Holt (1957) extended simple exponential smoothing to allow the forecasting of data with a trend. This method involves a forecast equation and two smoothing equations (one for the level and one for the trend): \[\begin{align*} \text{Forecast equation}&& \hat{y}_{t+h|t} &= \ell_{t} + hb_{t} \\ \text{Level equation} && \ell_{t} &= \alpha y_{t} + (1 - \alpha)(\ell_{t-1} + b_{t-1})\\ \text{Trend equation} && b_{t} &= \beta^*(\ell_{t} - \ell_{t-1}) + (1 -\beta^*)b_{t-1}, \end{align*}\] where \(\ell_t\) denotes an estimate of the level of the series at time \(t\), \(b_t\) denotes an estimate of the trend (slope) of the series at time \(t\), \(\alpha\) is the smoothing parameter for the level, \(0\le\alpha\le1\), and \(\beta^*\) is the smoothing parameter for the trend, \(0\le\beta^*\le1\). (We denote this as \(\beta^*\) instead of \(\beta\) for reasons that will be explained in Section 8.5.)
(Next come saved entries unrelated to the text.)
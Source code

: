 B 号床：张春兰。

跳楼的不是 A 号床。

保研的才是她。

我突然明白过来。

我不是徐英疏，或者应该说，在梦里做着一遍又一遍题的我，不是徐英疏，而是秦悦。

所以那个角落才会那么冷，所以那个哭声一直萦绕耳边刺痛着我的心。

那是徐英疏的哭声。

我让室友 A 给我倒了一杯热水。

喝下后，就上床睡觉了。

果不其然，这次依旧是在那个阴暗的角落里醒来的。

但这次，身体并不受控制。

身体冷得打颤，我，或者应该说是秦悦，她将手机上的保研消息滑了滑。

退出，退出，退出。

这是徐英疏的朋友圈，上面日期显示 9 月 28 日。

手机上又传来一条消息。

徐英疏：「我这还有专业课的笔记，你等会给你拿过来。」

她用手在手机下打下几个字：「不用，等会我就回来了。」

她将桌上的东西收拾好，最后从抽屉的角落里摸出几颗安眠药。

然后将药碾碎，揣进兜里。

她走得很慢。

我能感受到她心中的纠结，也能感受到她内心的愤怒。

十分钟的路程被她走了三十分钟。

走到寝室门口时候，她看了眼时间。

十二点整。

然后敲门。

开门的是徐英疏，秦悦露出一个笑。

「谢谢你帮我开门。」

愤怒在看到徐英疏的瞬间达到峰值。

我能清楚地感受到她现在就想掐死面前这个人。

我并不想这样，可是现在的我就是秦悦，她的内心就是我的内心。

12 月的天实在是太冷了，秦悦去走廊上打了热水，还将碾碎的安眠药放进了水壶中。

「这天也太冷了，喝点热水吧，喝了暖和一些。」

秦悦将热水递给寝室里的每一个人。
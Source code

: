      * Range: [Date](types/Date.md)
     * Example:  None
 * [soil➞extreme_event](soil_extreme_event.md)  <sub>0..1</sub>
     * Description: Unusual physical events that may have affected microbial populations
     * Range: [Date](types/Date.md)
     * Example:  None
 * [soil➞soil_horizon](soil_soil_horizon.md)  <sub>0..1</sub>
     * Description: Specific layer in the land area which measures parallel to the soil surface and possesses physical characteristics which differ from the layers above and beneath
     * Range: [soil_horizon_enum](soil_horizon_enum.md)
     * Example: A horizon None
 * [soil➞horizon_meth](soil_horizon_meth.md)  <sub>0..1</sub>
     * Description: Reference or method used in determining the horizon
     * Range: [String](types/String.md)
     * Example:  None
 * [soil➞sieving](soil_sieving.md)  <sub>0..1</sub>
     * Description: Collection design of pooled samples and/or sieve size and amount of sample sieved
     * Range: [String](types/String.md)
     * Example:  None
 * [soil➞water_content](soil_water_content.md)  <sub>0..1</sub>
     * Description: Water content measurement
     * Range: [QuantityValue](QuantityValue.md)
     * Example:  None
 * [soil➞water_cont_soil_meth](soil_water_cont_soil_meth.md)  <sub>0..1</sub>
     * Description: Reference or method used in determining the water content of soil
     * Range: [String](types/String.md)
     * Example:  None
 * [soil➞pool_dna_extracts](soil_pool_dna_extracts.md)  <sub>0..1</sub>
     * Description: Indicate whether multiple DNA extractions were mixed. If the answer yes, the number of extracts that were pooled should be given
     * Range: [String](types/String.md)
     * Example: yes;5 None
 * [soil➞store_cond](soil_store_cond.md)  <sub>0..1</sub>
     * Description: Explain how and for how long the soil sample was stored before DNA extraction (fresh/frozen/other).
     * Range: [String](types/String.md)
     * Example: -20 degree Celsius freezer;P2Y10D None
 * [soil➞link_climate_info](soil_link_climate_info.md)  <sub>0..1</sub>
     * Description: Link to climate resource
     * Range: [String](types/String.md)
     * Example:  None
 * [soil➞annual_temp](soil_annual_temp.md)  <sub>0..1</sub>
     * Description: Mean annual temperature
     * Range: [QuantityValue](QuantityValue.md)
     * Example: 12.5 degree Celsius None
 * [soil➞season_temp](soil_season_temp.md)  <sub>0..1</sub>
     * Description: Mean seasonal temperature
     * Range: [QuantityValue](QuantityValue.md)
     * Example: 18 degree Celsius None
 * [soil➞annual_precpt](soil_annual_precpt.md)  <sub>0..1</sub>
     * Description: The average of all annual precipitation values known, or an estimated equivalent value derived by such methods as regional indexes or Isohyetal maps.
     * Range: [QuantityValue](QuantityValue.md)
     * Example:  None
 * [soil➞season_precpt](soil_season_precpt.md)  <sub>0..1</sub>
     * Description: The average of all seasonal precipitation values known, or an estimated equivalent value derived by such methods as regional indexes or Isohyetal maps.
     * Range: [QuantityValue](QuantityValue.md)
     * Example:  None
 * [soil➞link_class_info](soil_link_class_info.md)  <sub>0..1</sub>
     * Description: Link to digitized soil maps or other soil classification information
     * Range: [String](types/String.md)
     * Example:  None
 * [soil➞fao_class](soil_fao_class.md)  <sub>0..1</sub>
As with simple exponential smoothing, the level equation here shows that \(\ell_t\) is a weighted average of observation \(y_t\) and the one-step-ahead training forecast for time \(t\), here given by \(\ell_{t-1} + b_{t-1}\). The trend equation shows that \(b_t\) is a weighted average of the estimated trend at time \(t\) based on \(\ell_{t} - \ell_{t-1}\) and \(b_{t-1}\), the previous estimate of the trend.

The forecast function is no longer flat but trending. The \(h\)-step-ahead forecast is equal to the last estimated level plus \(h\) times the last estimated trend value. Hence the forecasts are a linear function of \(h\).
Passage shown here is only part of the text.